## Problem:
First find the line with "compatibility and interoperability." in the entries below, then set down exactly every line through the line with "Overall, an OrderedDict", that line included.

Source texts of formatted documents
________________________
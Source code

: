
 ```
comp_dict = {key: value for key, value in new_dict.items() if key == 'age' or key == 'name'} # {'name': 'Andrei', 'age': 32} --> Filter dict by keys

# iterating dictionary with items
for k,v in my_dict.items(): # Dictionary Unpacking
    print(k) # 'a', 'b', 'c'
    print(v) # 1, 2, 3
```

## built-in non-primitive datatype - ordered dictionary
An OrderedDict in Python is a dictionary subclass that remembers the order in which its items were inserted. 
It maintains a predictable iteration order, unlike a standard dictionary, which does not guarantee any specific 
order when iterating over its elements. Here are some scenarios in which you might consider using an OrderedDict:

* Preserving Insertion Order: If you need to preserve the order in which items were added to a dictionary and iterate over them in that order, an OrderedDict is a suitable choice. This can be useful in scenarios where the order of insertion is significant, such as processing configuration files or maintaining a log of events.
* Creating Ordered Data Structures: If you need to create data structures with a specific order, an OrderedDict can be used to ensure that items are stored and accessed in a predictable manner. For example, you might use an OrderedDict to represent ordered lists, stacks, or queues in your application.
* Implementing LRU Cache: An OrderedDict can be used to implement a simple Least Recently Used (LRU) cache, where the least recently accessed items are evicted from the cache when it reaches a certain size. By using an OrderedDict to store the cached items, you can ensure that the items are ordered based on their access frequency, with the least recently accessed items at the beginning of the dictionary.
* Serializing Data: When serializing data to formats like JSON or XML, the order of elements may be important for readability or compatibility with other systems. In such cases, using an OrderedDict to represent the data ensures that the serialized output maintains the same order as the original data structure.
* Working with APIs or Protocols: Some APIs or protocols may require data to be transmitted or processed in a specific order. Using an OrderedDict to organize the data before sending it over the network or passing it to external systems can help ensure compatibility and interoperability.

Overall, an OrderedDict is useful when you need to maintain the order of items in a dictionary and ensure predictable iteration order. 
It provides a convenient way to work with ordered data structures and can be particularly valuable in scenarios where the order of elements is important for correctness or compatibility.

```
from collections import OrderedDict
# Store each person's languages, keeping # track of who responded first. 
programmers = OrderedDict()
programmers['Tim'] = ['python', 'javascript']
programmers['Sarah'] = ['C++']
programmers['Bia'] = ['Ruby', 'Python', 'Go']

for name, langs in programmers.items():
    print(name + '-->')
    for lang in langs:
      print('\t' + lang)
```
________________________
## Output below:
* Working with APIs or Protocols: Some APIs or protocols may require data to be transmitted or processed in a specific order. Using an OrderedDict to organize the data before sending it over the network or passing it to external systems can help ensure compatibility and interoperability.

Overall, an OrderedDict is useful when you need to maintain the order of items in a dictionary and ensure predictable iteration order. 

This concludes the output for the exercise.